━━ DATASET EXTRACT ━━

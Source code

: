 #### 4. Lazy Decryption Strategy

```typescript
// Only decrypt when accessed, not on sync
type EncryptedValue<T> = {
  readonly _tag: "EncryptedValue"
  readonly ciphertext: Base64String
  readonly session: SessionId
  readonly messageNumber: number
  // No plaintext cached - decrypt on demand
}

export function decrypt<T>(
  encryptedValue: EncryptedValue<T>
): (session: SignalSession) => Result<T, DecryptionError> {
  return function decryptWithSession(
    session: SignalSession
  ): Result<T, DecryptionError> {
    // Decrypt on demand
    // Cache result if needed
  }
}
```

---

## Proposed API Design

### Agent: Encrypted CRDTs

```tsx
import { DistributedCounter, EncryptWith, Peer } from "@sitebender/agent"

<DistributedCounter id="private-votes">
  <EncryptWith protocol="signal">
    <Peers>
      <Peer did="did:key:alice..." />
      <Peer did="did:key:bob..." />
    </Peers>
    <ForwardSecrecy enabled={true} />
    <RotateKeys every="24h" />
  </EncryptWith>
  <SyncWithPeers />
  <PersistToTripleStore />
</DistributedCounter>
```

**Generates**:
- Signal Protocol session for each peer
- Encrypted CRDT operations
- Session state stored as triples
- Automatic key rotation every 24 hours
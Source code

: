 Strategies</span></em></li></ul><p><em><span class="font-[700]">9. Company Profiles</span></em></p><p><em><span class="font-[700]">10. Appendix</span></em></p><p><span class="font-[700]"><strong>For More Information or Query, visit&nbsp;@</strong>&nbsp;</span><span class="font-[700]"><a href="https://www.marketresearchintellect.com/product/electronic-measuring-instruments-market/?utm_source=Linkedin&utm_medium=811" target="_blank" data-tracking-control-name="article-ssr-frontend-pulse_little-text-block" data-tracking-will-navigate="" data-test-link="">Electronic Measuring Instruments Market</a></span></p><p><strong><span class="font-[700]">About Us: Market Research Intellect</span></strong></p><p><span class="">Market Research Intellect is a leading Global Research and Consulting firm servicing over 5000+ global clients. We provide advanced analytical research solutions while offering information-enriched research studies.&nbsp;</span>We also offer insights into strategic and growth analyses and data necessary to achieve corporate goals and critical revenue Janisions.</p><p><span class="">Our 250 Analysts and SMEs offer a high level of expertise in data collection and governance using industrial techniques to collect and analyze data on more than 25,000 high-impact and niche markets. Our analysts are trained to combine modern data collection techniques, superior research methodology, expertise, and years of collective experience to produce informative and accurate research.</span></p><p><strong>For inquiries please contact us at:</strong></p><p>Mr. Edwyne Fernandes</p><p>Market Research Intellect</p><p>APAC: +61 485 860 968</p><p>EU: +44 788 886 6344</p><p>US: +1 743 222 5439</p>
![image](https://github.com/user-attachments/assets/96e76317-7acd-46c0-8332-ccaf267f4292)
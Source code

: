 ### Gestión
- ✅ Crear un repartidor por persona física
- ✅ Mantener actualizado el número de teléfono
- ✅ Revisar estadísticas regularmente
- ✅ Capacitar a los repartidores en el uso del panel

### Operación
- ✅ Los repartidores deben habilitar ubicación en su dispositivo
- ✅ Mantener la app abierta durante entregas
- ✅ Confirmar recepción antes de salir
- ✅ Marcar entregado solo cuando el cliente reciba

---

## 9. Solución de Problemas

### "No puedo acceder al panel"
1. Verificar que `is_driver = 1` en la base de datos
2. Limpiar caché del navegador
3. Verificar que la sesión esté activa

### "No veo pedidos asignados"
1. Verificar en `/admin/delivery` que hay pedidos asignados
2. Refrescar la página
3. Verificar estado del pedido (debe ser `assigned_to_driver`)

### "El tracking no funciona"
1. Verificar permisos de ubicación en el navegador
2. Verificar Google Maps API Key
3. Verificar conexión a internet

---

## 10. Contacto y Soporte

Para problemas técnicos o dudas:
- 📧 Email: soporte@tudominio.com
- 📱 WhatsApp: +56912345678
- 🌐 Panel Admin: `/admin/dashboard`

━━━

== TO DO ==
Give back exactly the lines from the one that contains "2. Refrescar la página" to the end of the material, both ends kept, and no other line.

== YOUR SOLUTION ==
2. Refrescar la página
3. Verificar estado del pedido (debe ser `assigned_to_driver`)

### "El tracking no funciona"
1. Verificar permisos de ubicación en el navegador
2. Verificar Google Maps API Key
3. Verificar conexión a internet

---

## 10. Contacto y Soporte

Para problemas técnicos o dudas:
- 📧 Email: soporte@tudominio.com
- 📱 WhatsApp: +56912345678
- 🌐 Panel Admin: `/admin/dashboard`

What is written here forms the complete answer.